Wong v Medical Board of Queensland & Ors [2006] QADT 41

Reasons for the Decision

Introduction

  1. [1]
    On 31 May 2019, Ms Melanie Lee Rolfe ("Ms Rolfe") lodged a complaint with the Queensland Human Rights Commission ("QHRC") complaining that her former employer, the Children's Health Queensland Hospital and Health Service ("CHQHHS") ("First Respondent"), Mr Frank Tracey ("Second Respondent") and Ms Roslyn Henney ("Third Respondent") discriminated against her on the basis of her relationship status, pregnancy and parental status, including by not renewing her contract of employment in June 2018 in contravention of the Anti-Discrimination Act 1991 (Qld) ("the AD Act").
  1. [2]
    The complaint, insofar as it concerns incidents alleged to have occurred before 3 June 2018, was lodged outside the one-year time limit for making a complaint imposed under ss 138(1) and 175(1) of the AD Act.
  1. [3]
    The Respondents have sought an order dismissing the complaint to the extent that it concerns incidents alleged to have occurred before 3 June 2018.
  1. [4]
    I have previously released a decision in these proceedings Rolfe v State of Queensland (Children's Health Queensland Hospital and Health Service) & Ors [2021] QIRC 120, determining that the Commission (but referred to as the Tribunal herein) has jurisdiction under the AD Act to hear the complaint on the basis that the application included an "out of time" allegation.
  1. [5]
    The parties agree that this matter be heard on the papers pursuant to s 451(1) of the Industrial Relations Act 2016 (Qld) ("the IR Act").

The complaint

  1. [6]
    The complaint makes allegations of discrimination on the basis of Ms Rolfe's relationship status, pregnancy and parental status.  As noted above, Ms Rolfe was employed in the role of Project Officer with the First Respondent.  Ms Rolfe contends[1] that the position was "initially" focused on a consumer engagement and Community Organisation Project ("Community Connections Project").
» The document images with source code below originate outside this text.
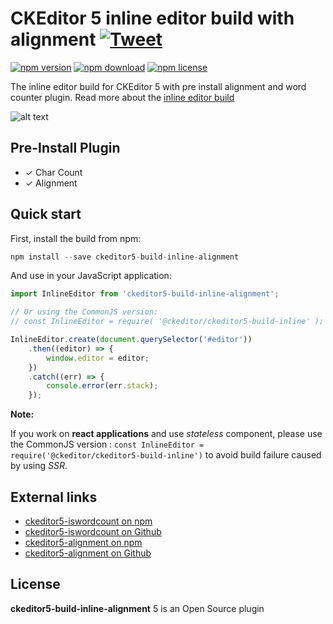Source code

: # CKEditor 5 inline editor build with alignment [![Tweet](https://img.shields.io/twitter/url/http/shields.io.svg?style=social)](https://twitter.com/intent/tweet?text=Check%20out%20ckeditor5-build-inline-alignment%20on%20GitHub&url=https://github.com/isatria/ckeditor5-build-inline-alignment)

[![npm version](https://badge.fury.io/js/ckeditor5-build-inline-alignment.svg)](https://github.com/isatria/ckeditor5-build-inline-alignment)
[![npm download](https://img.shields.io/npm/dt/ckeditor5-build-inline-alignment.svg)](https://github.com/isatria/ckeditor5-build-inline-alignment)
[![npm license](https://img.shields.io/npm/l/ckeditor5-build-inline-alignment.svg)](https://github.com/isatria/ckeditor5-build-inline-alignment)

The inline editor build for CKEditor 5 with pre install alignment and word counter plugin. Read more about the [inline editor build](https://ckeditor.com/docs/ckeditor5/latest/builds/guides/overview.html#inline-editor)

![alt text](https://i.ibb.co/2K7L2pD/Screenshot-2019-05-31-at-11-51-37-PM.png)

## **Pre-Install Plugin**

-   ✓ Char Count
-   ✓ Alignment

## **Quick start**

First, install the build from npm:

```javascript
npm install --save ckeditor5-build-inline-alignment
```

And use in your JavaScript application:

```javascript
import InlineEditor from 'ckeditor5-build-inline-alignment';

// Or using the CommonJS version:
// const InlineEditor = require( '@ckeditor/ckeditor5-build-inline' );

InlineEditor.create(document.querySelector('#editor'))
	.then((editor) => {
		window.editor = editor;
	})
	.catch((err) => {
		console.error(err.stack);
	});
```

**Note:**

If you work on **react applications** and use _stateless_ component, please use the CommonJS version :
`const InlineEditor = require('@ckeditor/ckeditor5-build-inline')` to avoid build failure caused by using _SSR_.

## **External links**

-   [ckeditor5-iswordcount on npm](https://www.npmjs.com/package/ckeditor5-iswordcount)
-   [ckeditor5-iswordcount on Github](https://github.com/isatria/ckeditor5-iswordcount)
-   [ckeditor5-alignment on npm](https://www.npmjs.com/package/@ckeditor/ckeditor5-alignment)
-   [ckeditor5-alignment on Github](https://github.com/ckeditor/ckeditor5-alignment)

## **License**

**ckeditor5-build-inline-alignment** 5 is an Open Source plugin
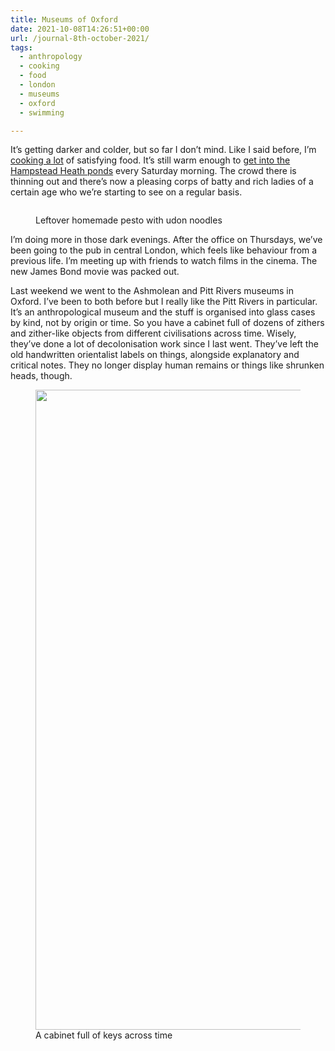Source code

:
 ```yaml
---
title: Museums of Oxford
date: 2021-10-08T14:26:51+00:00
url: /journal-8th-october-2021/
tags:
  - anthropology
  - cooking
  - food
  - london
  - museums
  - oxford
  - swimming

---
```

 

It&#8217;s getting darker and colder, but so far I don&#8217;t mind. Like I said before, I&#8217;m [cooking a lot][1] of satisfying food. It&#8217;s still warm enough to [get into the Hampstead Heath ponds][2] every Saturday morning. The crowd there is thinning out and there&#8217;s now a pleasing corps of batty and rich ladies of a certain age who we&#8217;re starting to see on a regular basis.<figure class="wp-block-image size-large">

<img src="https://jackreid.xyz/wp-content/uploads/2021/10/Image-from-iOS-1024x768.jpg" alt="" class="wp-image-5694" /> <figcaption>Leftover homemade pesto with udon noodles</figcaption></figure> 

I&#8217;m doing more in those dark evenings. After the office on Thursdays, we&#8217;ve been going to the pub in central London, which feels like behaviour from a previous life. I&#8217;m meeting up with friends to watch films in the cinema. The new James Bond movie was packed out.

Last weekend we went to the Ashmolean and Pitt Rivers museums in Oxford. I&#8217;ve been to both before but I really like the Pitt Rivers in particular. It&#8217;s an anthropological museum and the stuff is organised into glass cases by kind, not by origin or time. So you have a cabinet full of dozens of zithers and zither-like objects from different civilisations across time. Wisely, they&#8217;ve done a lot of decolonisation work since I last went. They&#8217;ve left the old handwritten orientalist labels on things, alongside explanatory and critical notes. They no longer display human remains or things like shrunken heads, though.

<div class="wp-block-image">
  <figure class="aligncenter size-large"><img loading="lazy" width="857" height="1024" src="http://jack-reid.local/wp-content/uploads/2021/10/IMG_6759-857x1024.jpeg" alt="" class="wp-image-5715" srcset="http://jack-reid.local/wp-content/uploads/2021/10/IMG_6759-857x1024.jpeg 857w, http://jack-reid.local/wp-content/uploads/2021/10/IMG_6759-251x300.jpeg 251w, http://jack-reid.local/wp-content/uploads/2021/10/IMG_6759-768x918.jpeg 768w, http://jack-reid.local/wp-content/uploads/2021/10/IMG_6759.jpeg 1000w" sizes="(max-width: 857px) 100vw, 857px" /><figcaption>A cabinet full of keys across time</figcaption></figure>
</div>

 [1]: https://jackreid.xyz/journal/journal-30th-october-2021/
 [2]: https://jackreid.xyz/tag/swimming/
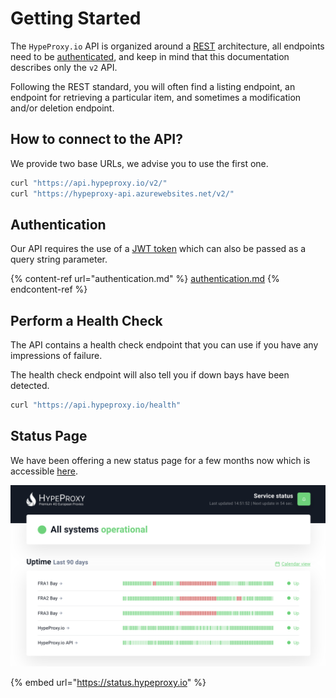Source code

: # Getting Started

The `HypeProxy.io` API is organized around a [REST](https://en.wikipedia.org/wiki/Representational\_state\_transfer) architecture, all endpoints need to be [authenticated](authentication.md), and keep in mind that this documentation describes only the `v2` API.

Following the REST standard, you will often find a listing endpoint, an endpoint for retrieving a particular item, and sometimes a modification and/or deletion endpoint.

## How to connect to the API?

We provide two base URLs, we advise you to use the first one.

```bash
curl "https://api.hypeproxy.io/v2/"
curl "https://hypeproxy-api.azurewebsites.net/v2/"
```

## Authentication

Our API requires the use of a [JWT token](https://jwt.io/introduction) which can also be passed as a query string parameter.

{% content-ref url="authentication.md" %}
[authentication.md](authentication.md)
{% endcontent-ref %}

## Perform a Health Check

The API contains a health check endpoint that you can use if you have any impressions of failure.

The health check endpoint will also tell you if down bays have been detected.

```bash
curl "https://api.hypeproxy.io/health"
```

## Status Page

We have been offering a new status page for a few months now which is accessible [here](https://status.hypeproxy.io).

![HypeProxy.io Status Page Screenshot.](<../.gitbook/assets/Screenshot 2021-11-07 at 14.51.59.png>)

{% embed url="https://status.hypeproxy.io" %}

###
Ms Rolfe states that this project was referred to in commencement emails as "the initial project Melanie will lead".
  1. [7]
    Ms Rolfe contends that in her discussions with the Respondents, including Ms Henney, at the time the position was offered, there was an indication that aspects of Ms Rolfe's workload would be ongoing.
  1. [8]
    Ms Rolfe submits that in support of the contention that there was an intention between the parties that the work would be ongoing towards the end of the Community Connections Project, Ms Rolfe and Ms Henney discussed what other work Ms Rolfe would be implementing in the future.  In this regard Ms Rolfe refers to a performance and development plan dated approximately November 2018.  Ms Rolfe contends that after speaking with HR she advised Ms Henney that she intended to take a period of paid maternity leave on the basis that her contract was to be extended until the end of 2018.  Ms Rolfe contends that the discriminatory conduct commenced after she indicated that she would like to take paid maternity leave.
  1. [9]
    Ms Rolfe details the nature of the alleged discriminatory conduct in her complaint as follows:

'After this conversation with HR I brought up with Roslyn Henney that if I was previously going to be extended to the end of 2018 at least, this should still happen (in line with company policy) and I was eligible for paid maternity leave. At this point I was, aggressively told by Roslyn Henney that I was only ever employed to undertake the Community Connections Project. The end date of my next contract was calculated by counting back 6 weeks from my daughter's due date. Upcoming work (the 'Archway Project' amongst others) was taken off me and Roslyn Henney made the public statement that I was unqualified for the work, which was untrue. The Archway Project was externally funded (through QUT) and the project manager had specifically requested that I do the work, and had seen my CV. Prior to my request for paid maternity leave, Roslyn had enthusiastically agreed to my doing the project with both the external funder and myself, reflected in my PDP. I believe also the ethics application for the project had already been started by the funder with my name as the investigator as my involvement had been officially approved by Roslyn Henney.

Evidence:

6) Minutes from team meeting 1/3/18 stating that the next project I was to work on ("Archway" Project – named in the PDP) will be recruited for

7) The final contract, with the end date being calculated by taking 6 weeks off my due date (due date was stated at 14th or 16th of July, I watched Roslyn Henney count back 6 weeks from the 15th during the PDP meeting on January 29, to decide on the end date). Also note this contract was amended by Roslyn Henny after I had signed it to state that it was for finishing up my project.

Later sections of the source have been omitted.